Energy Interacts with Matter
- Electromagnetic radiation can interact with matter, transferring energy to the chemicals involved, making things happen.
- The changes that occur depend upon the chemical involved in the reaction, and the energy involved.
- A molecule has energy associated with four different aspects of its behaviour:
- Translation- the molecule moving around as a whole.
- Rotation- the rotation of the molecule as a whole.
- Vibration- the vibration of the bonds.
- Electronic- electrons moving from one energy level to another.
- These different energy activities require different amounts of energy. The amount of energy required increases down the list.
- When the atoms are given energy, their electrons get promoted to a higher energy level. The energy required for the promotion of an electron is specific, it is quantised.

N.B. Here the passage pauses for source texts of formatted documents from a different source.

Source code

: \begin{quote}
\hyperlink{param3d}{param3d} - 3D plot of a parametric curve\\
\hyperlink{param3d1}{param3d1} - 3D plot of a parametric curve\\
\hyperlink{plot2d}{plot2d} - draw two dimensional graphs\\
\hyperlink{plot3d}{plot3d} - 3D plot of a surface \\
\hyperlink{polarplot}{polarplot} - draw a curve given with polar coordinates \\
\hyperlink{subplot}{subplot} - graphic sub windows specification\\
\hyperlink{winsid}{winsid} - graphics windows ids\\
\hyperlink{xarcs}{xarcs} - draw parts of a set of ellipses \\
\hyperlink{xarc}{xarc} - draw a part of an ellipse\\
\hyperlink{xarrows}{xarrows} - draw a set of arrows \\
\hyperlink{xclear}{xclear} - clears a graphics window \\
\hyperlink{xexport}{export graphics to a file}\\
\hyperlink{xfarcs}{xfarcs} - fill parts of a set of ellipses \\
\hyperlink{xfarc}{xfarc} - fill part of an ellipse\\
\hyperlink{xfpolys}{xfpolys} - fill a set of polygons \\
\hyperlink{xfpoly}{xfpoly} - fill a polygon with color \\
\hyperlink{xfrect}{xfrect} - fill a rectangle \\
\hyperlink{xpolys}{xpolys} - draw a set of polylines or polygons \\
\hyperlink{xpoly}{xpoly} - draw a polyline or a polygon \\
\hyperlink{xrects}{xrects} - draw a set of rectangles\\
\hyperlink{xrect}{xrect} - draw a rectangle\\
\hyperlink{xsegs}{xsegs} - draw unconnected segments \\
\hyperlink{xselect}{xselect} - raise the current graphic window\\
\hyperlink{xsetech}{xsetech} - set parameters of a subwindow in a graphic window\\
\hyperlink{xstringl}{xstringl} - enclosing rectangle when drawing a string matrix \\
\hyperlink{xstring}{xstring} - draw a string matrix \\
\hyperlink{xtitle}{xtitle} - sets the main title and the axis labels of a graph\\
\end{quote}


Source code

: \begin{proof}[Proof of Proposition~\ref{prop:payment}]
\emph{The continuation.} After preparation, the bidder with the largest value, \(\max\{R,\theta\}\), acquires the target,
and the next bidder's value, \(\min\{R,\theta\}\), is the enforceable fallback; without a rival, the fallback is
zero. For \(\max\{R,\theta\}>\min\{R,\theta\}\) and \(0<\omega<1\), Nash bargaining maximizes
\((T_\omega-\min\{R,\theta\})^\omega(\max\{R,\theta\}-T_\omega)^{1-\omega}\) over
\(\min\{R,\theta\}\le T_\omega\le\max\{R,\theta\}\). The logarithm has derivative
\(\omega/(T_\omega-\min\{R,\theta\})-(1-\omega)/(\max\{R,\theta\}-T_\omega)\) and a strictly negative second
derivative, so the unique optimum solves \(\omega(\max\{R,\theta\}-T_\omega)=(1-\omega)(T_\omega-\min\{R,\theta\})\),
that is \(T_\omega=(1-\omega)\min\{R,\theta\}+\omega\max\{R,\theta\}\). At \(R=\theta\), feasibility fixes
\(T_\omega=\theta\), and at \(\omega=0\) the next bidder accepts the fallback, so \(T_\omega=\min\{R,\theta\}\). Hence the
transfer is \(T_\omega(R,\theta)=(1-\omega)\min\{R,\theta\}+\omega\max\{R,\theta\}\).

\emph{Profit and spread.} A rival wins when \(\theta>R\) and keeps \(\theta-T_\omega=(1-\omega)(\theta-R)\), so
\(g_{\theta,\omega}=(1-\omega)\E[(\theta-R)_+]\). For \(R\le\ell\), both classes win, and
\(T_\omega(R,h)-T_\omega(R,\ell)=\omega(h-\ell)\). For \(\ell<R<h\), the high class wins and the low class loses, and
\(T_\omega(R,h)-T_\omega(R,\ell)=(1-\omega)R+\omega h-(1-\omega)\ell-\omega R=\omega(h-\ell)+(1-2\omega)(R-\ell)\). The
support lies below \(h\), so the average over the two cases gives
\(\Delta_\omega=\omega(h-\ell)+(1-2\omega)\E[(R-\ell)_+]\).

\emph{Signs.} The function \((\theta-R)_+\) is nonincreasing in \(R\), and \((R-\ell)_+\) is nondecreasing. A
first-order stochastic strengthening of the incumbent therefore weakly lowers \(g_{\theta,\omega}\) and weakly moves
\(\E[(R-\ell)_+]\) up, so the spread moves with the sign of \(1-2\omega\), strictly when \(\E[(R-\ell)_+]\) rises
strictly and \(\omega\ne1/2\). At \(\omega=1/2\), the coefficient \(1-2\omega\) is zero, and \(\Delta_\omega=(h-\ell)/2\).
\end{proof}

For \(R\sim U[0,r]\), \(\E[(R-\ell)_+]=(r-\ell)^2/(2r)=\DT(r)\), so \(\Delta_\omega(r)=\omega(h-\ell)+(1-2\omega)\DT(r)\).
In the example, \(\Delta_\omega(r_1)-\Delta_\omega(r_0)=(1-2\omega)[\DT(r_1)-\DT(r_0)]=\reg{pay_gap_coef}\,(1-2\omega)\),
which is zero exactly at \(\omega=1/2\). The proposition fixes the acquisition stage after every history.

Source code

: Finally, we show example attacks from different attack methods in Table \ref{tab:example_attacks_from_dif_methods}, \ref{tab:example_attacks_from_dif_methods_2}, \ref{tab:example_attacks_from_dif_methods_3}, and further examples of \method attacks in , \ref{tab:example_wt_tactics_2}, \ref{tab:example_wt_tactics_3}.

- All other energy is also quantised, i.e. it requires a certain amount of energy to vibrate an HCl molecule, the HCl molecule can have different vibrational energies.
- When its vibrational energy changes, it moves to a new fixed energy level, in a similar way to how electrons are promoted.

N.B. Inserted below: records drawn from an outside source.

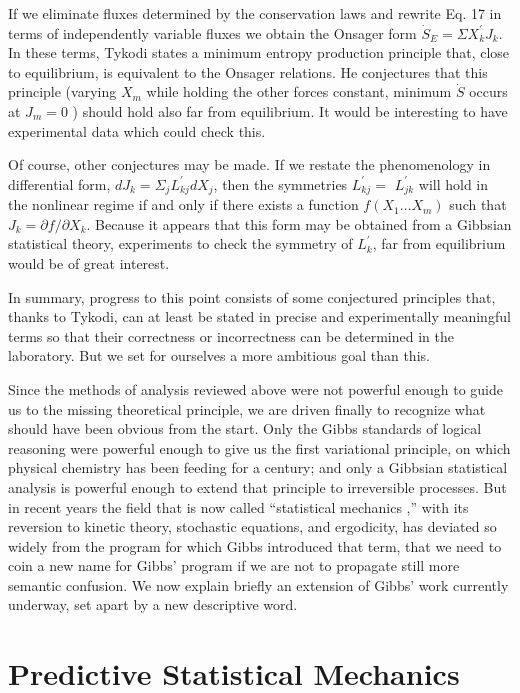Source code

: \documentclass{article}
\begin{document}
If we eliminate fluxes determined by the conservation laws and rewrite Eq. 17 in terms of independently variable fluxes we obtain the Onsager form $\dot{S}_E=\Sigma X_k^{\prime} J_k$. In these terms, Tykodi states a minimum entropy production principle that, close to equilibrium, is equivalent to the Onsager relations. He conjectures that this principle (varying $X_m$ while holding the other forces constant, minimum $\dot{S}$ occurs at $J_m=0$ ) should hold also far from equilibrium. It would be interesting to have experimental data which could check this.

Of course, other conjectures may be made. If we restate the phenomenology in differential form, $d J_k=\Sigma_j L_{k j}^{\prime} d X_j$, then the symmetries $L_{k j}^{\prime}=$ $L_{j k}^{\prime}$ will hold in the nonlinear regime if and only if there exists a function $f\left(X_1 \ldots X_m\right)$ such that $J_k=\partial f / \partial X_k$. Because it appears that this form may be obtained from a Gibbsian statistical theory, experiments to check the symmetry of $L_k^{\prime}$, far from equilibrium would be of great interest.

In summary, progress to this point consists of some conjectured principles that, thanks to Tykodi, can at least be stated in precise and experimentally meaningful terms so that their correctness or incorrectness can be determined in the laboratory. But we set for ourselves a more ambitious goal than this.

Since the methods of analysis reviewed above were not powerful enough to guide us to the missing theoretical principle, we are driven finally to recognize what should have been obvious from the start. Only the Gibbs standards of logical reasoning were powerful enough to give us the first variational principle, on which physical chemistry has been feeding for a century; and only a Gibbsian statistical analysis is powerful enough to extend that principle to irreversible processes. But in recent years the field that is now called ``statistical mechanics ,'' with its reversion to kinetic theory, stochastic equations, and ergodicity, has deviated so widely from the program for which Gibbs introduced that term, that we need to coin a new name for Gibbs' program if we are not to propagate still more semantic confusion. We now explain briefly an extension of Gibbs' work currently underway, set apart by a new descriptive word.

\section{Predictive Statistical Mechanics}
\end{document}
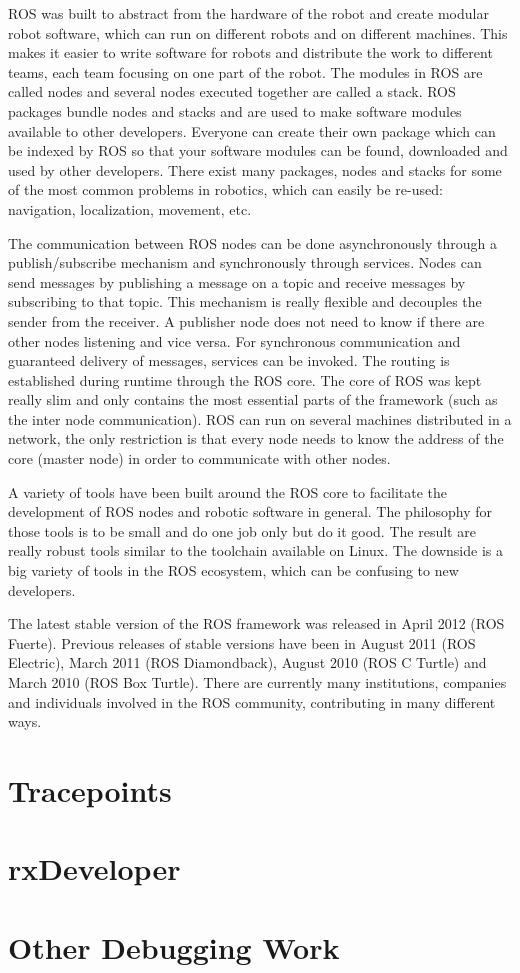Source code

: ROS was built to abstract from the hardware of the robot and create modular robot software, which can run on different robots and on different machines. This makes it easier to write software for robots and distribute the work to different teams, each team focusing on one part of the robot. The modules in ROS are called nodes and several nodes executed together are called a stack. ROS packages bundle nodes and stacks and are used to make software modules available to other developers. Everyone can create their own package which can be indexed by ROS so that your software modules can be found, downloaded and used by other developers. There exist many packages, nodes and stacks for some of the most common problems in robotics, which can easily be re-used: navigation, localization, movement, etc.

The communication between ROS nodes can be done asynchronously through a publish/subscribe mechanism and synchronously through services. Nodes can send messages by publishing a message on a topic and receive messages by subscribing to that topic. This mechanism is really flexible and decouples the sender from the receiver. A publisher node does not need to know if there are other nodes listening and vice versa. For synchronous communication and guaranteed delivery of messages, services can be invoked. The routing is established during runtime through the ROS core. The core of ROS was kept really slim and only contains the most essential parts of the framework (such as the inter node communication). ROS can run on several machines distributed in a network, the only restriction is that every node needs to know the address of the core (master node) in order to communicate with other nodes.

A variety of tools have been built around the ROS core to facilitate the development of ROS nodes and robotic software in general. The philosophy for those tools is to be small and do one job only but do it good. The result are really robust tools similar to the toolchain available on Linux. The downside is a big variety of tools in the ROS ecosystem, which can be confusing to new developers.

The latest stable version of the ROS framework was released in April 2012 (ROS Fuerte). Previous releases of stable versions have been in August 2011 (ROS Electric), March 2011 (ROS Diamondback), August 2010 (ROS C Turtle) and March 2010 (ROS Box Turtle). There are currently many institutions, companies and individuals involved in the ROS community, contributing in many different ways.

\section{Tracepoints}
\section{rxDeveloper}
\section{Other Debugging Work}

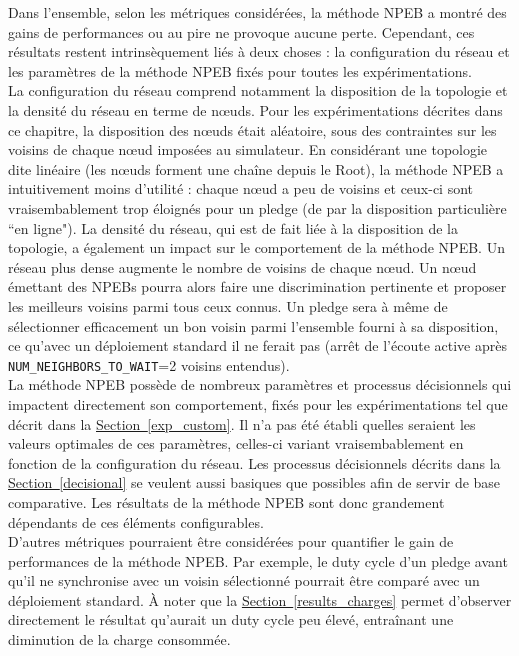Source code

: \documentclass[]{report}
\newcommand{\wordlink}[2]{\hyperref[#2]{#1~\ref{#2}}}
\begin{document}
Dans l'ensemble, selon les métriques considérées, la méthode NPEB a montré des gains de performances ou au pire ne provoque aucune perte. Cependant, ces résultats restent intrinsèquement liés à deux choses : la configuration du réseau et les paramètres de la méthode NPEB fixés pour toutes les expérimentations.\\

La configuration du réseau comprend notamment la disposition de la topologie et la densité du réseau en terme de nœuds. Pour les expérimentations décrites dans ce chapitre, la disposition des nœuds était aléatoire, sous des contraintes sur les voisins de chaque nœud imposées au simulateur. En considérant une topologie dite linéaire (les nœuds forment une chaîne depuis le Root), la méthode NPEB a intuitivement moins d'utilité : chaque nœud a peu de voisins et ceux-ci sont vraisembablement trop éloignés pour un pledge (de par la disposition particulière ``en ligne"). La densité du réseau, qui est de fait liée à la disposition de la topologie, a également un impact sur le comportement de la méthode NPEB. Un réseau plus dense augmente le nombre de voisins de chaque nœud. Un nœud émettant des NPEBs pourra alors faire une discrimination pertinente et proposer les meilleurs voisins parmi tous ceux connus. Un pledge sera à même de sélectionner efficacement un bon voisin parmi l'ensemble fourni à sa disposition, ce qu'avec un déploiement standard il ne ferait pas (arrêt de l'écoute active après \texttt{NUM\_NEIGHBORS\_TO\_WAIT}=2 voisins entendus).\\

La méthode NPEB possède de nombreux paramètres et processus décisionnels qui impactent directement son comportement, fixés pour les expérimentations tel que décrit dans la \wordlink{Section}{exp_custom}. Il n'a pas été établi quelles seraient les valeurs optimales de ces paramètres, celles-ci variant vraisembablement en fonction de la configuration du réseau. Les processus décisionnels décrits dans la \wordlink{Section}{decisional} se veulent aussi basiques que possibles afin de servir de base comparative. Les résultats de la méthode NPEB sont donc grandement dépendants de ces éléments configurables.\\

D'autres métriques pourraient être considérées pour quantifier le gain de performances de la méthode NPEB. Par exemple, le duty cycle d'un pledge avant qu'il ne synchronise avec un voisin sélectionné pourrait être comparé avec un déploiement standard. À noter que la \wordlink{Section}{results_charges} permet d'observer directement le résultat qu'aurait un duty cycle peu élevé, entraînant une diminution de la charge consommée.\\
\end{document}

- This corresponds to a photon of infrared radiation; we sense radiation energy as heat. The radiation makes the bonds in your skin vibrate more rapidly, and this is why you feel warmer.
- To rotate molecules require less energy than needed to vibrate them. Therefore the rotational energy corresponds to a frequency of light lower than that of infrared radiation, mainly the microwave region.
- The spacing between translation energy levels is even smaller; we treat translational energy as being continuous.
- To make electron changes within the molecule requires a higher energy than is needed to make vibrational changes. Electronic changes involve making electrons shift from a lower energy level to a higher one. Electronic energy changes require energy from the visible and ultraviolet part of the spectrum.
- The particular value of energy required depends upon the chemical involved. Different substances have different structures, and this gives them different energy levels.
- A C-F bond is stronger than a C-Br bond, so more energy is needed to make it vibrate.
Electronic changes due to Ultra-Violet radiation
- Electrons in atoms occupy definite energy levels. Electrons in molecules similarly occupy definite energy levels.
- When the molecule absorbs visible or ultraviolet light one of three things can happen:
- Electrons become excited so they move up from a lower energy level to a higher one.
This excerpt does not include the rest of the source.